Your answer should be the exact lines of the data below from the one containing "狄元封就一直对此书心心念念。" through the one containing "知道有些道理很好，却难以立即起而行之的，茫茫多的世人当中，何尝没有陈平安。"; please include nothing else.

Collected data
|---|
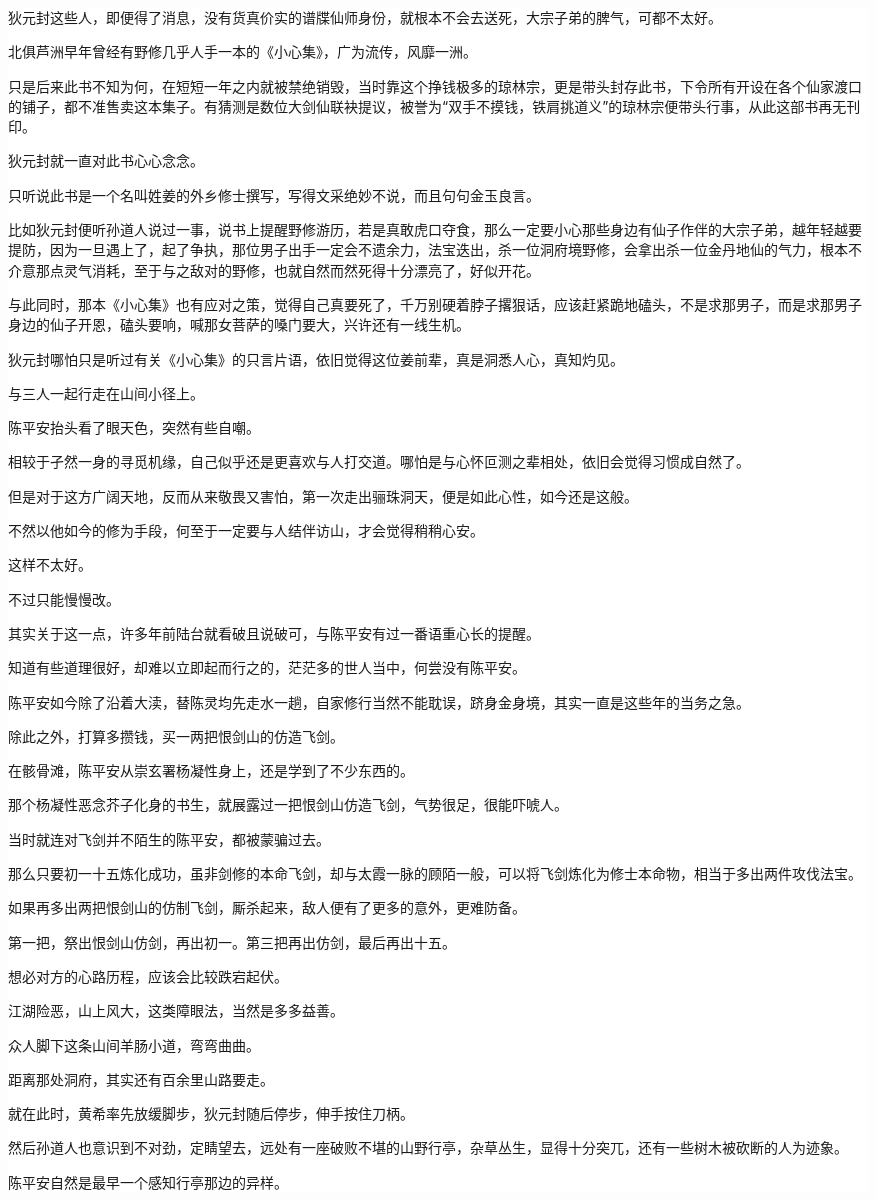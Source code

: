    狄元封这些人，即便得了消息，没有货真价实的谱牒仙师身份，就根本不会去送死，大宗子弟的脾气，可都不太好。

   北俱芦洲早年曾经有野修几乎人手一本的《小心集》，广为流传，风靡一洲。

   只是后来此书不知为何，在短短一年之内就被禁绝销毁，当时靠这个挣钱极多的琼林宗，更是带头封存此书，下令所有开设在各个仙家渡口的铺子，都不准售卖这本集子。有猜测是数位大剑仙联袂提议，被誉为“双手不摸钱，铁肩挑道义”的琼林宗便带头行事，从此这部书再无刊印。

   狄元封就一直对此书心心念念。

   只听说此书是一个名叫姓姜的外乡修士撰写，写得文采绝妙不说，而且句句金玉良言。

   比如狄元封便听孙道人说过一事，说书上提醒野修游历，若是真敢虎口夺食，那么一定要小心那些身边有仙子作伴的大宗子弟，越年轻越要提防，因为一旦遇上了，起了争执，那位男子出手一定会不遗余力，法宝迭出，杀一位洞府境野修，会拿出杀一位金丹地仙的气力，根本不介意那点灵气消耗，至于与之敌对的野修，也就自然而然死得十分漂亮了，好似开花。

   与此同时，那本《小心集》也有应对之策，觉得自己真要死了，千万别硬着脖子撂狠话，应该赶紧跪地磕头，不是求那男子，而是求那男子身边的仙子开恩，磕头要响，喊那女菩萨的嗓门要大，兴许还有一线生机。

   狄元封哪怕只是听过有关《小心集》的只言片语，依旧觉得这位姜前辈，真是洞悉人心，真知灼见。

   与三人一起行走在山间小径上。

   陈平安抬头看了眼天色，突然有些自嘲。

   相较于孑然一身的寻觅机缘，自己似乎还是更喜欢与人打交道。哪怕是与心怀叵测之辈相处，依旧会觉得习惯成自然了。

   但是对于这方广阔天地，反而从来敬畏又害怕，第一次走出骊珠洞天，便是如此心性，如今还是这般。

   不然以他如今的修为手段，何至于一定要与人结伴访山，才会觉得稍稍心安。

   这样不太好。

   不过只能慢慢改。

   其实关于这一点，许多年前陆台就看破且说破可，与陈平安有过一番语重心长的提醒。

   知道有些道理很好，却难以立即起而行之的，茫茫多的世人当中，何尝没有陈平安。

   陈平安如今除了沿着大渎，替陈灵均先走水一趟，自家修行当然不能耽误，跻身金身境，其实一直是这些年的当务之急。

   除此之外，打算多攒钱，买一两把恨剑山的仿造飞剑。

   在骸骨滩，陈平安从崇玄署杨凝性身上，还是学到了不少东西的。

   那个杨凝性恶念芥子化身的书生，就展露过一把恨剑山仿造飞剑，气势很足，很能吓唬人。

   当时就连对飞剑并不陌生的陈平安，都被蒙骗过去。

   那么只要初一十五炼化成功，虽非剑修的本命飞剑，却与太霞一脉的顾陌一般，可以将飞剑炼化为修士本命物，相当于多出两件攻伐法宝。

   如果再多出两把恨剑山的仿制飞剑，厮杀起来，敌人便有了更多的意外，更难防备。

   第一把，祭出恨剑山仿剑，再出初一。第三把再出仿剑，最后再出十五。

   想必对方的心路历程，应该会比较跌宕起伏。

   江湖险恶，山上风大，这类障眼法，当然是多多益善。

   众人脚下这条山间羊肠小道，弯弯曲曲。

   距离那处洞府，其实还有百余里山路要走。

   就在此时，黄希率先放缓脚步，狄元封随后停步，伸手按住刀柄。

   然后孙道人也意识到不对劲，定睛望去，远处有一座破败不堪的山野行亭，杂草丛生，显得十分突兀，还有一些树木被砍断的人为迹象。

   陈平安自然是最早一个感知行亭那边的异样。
|---|
▸ EXERCISE RESULT
   狄元封就一直对此书心心念念。

   只听说此书是一个名叫姓姜的外乡修士撰写，写得文采绝妙不说，而且句句金玉良言。

   比如狄元封便听孙道人说过一事，说书上提醒野修游历，若是真敢虎口夺食，那么一定要小心那些身边有仙子作伴的大宗子弟，越年轻越要提防，因为一旦遇上了，起了争执，那位男子出手一定会不遗余力，法宝迭出，杀一位洞府境野修，会拿出杀一位金丹地仙的气力，根本不介意那点灵气消耗，至于与之敌对的野修，也就自然而然死得十分漂亮了，好似开花。

   与此同时，那本《小心集》也有应对之策，觉得自己真要死了，千万别硬着脖子撂狠话，应该赶紧跪地磕头，不是求那男子，而是求那男子身边的仙子开恩，磕头要响，喊那女菩萨的嗓门要大，兴许还有一线生机。

   狄元封哪怕只是听过有关《小心集》的只言片语，依旧觉得这位姜前辈，真是洞悉人心，真知灼见。

   与三人一起行走在山间小径上。

   陈平安抬头看了眼天色，突然有些自嘲。

   相较于孑然一身的寻觅机缘，自己似乎还是更喜欢与人打交道。哪怕是与心怀叵测之辈相处，依旧会觉得习惯成自然了。

   但是对于这方广阔天地，反而从来敬畏又害怕，第一次走出骊珠洞天，便是如此心性，如今还是这般。

   不然以他如今的修为手段，何至于一定要与人结伴访山，才会觉得稍稍心安。

   这样不太好。

   不过只能慢慢改。

   其实关于这一点，许多年前陆台就看破且说破可，与陈平安有过一番语重心长的提醒。

   知道有些道理很好，却难以立即起而行之的，茫茫多的世人当中，何尝没有陈平安。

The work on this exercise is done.